[TASK STATEMENT]: Start at the line below containing "For organisations using" and stop at the line containing "# Timeline Overview". Repeat every line of that stretch exactly, and nothing outside it.

[PROVIDED MATERIAL]:

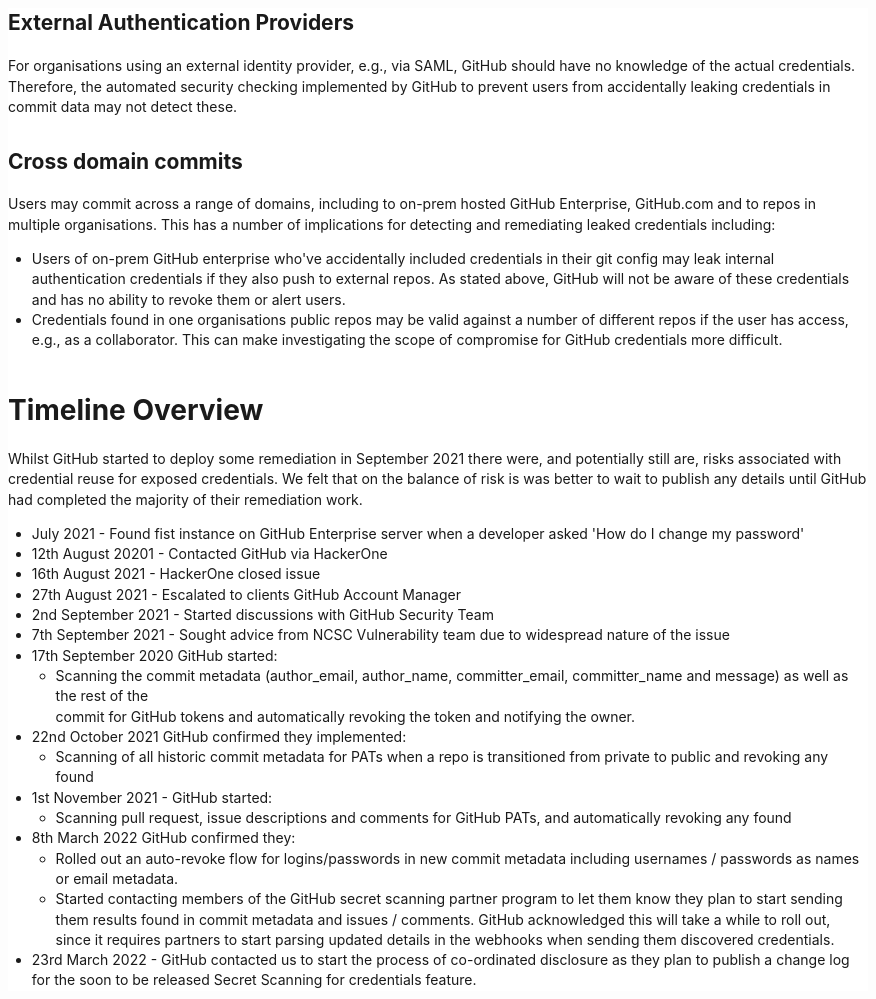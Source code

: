 
## External Authentication Providers
For organisations using an external identity provider, e.g., via SAML, GitHub should have no knowledge of the actual credentials. Therefore, the automated security checking implemented by GitHub to prevent users from accidentally leaking credentials in commit data may not detect these.

## Cross domain commits
Users may commit across a range of domains, including to on-prem hosted GitHub Enterprise, GitHub.com and to repos in multiple organisations. This has a number
of implications for detecting and remediating leaked credentials including:
* Users of on-prem GitHub enterprise who've accidentally included credentials in their git config may leak internal authentication credentials if they also push
  to external repos. As stated above, GitHub will not be aware of these credentials and has no ability to revoke them or alert users.
* Credentials found in one organisations public repos may be valid against a number of different repos if the user has access, e.g., as a collaborator. This 
can make investigating the scope of compromise for GitHub credentials more difficult.



# Timeline Overview
Whilst GitHub started to deploy some remediation in September 2021 there were, and potentially still are, risks associated with credential reuse for exposed credentials. We felt that on the balance of risk is was better to wait to publish any details until 
GitHub had completed the majority of their remediation work.

* July 2021 - Found fist instance on GitHub Enterprise server when a developer asked 'How do I change my password'
* 12th August 20201 - Contacted GitHub via HackerOne
* 16th August 2021 - HackerOne closed issue
* 27th August 2021  - Escalated to clients GitHub Account Manager
* 2nd September 2021 - Started discussions with GitHub Security Team
* 7th September 2021 - Sought advice from NCSC Vulnerability team due to widespread nature of the issue 
* 17th September 2020 GitHub started:
  - Scanning the commit metadata (author_email, author_name, committer_email, committer_name and message) as well as the rest of the  
commit for GitHub tokens and  automatically revoking the token and notifying the owner. 
* 22nd October 2021 GitHub confirmed they implemented: 
  - Scanning of all historic commit metadata for PATs when a repo is transitioned from private to public and revoking any  found
* 1st November 2021 - GitHub started: 
   - Scanning pull request, issue descriptions and comments for GitHub PATs, and automatically revoking any found
* 8th March 2022 GitHub confirmed they:
  - Rolled out an auto-revoke flow for logins/passwords in new commit metadata including usernames / passwords as names or email metadata.
  - Started contacting members of the GitHub secret scanning partner program to let them know they plan to start sending them results found in commit 
metadata and issues / comments. GitHub acknowledged this will take a while to roll out, since it requires partners to start parsing updated 
details in the webhooks when sending them discovered credentials.
* 23rd March 2022 - GitHub contacted us to start the process of co-ordinated disclosure as they plan to publish a change log for the soon to be released Secret Scanning for credentials feature.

[SOLUTION FOR THIS TASK]:
For organisations using an external identity provider, e.g., via SAML, GitHub should have no knowledge of the actual credentials. Therefore, the automated security checking implemented by GitHub to prevent users from accidentally leaking credentials in commit data may not detect these.

## Cross domain commits
Users may commit across a range of domains, including to on-prem hosted GitHub Enterprise, GitHub.com and to repos in multiple organisations. This has a number
of implications for detecting and remediating leaked credentials including:
* Users of on-prem GitHub enterprise who've accidentally included credentials in their git config may leak internal authentication credentials if they also push
  to external repos. As stated above, GitHub will not be aware of these credentials and has no ability to revoke them or alert users.
* Credentials found in one organisations public repos may be valid against a number of different repos if the user has access, e.g., as a collaborator. This 
can make investigating the scope of compromise for GitHub credentials more difficult.



# Timeline Overview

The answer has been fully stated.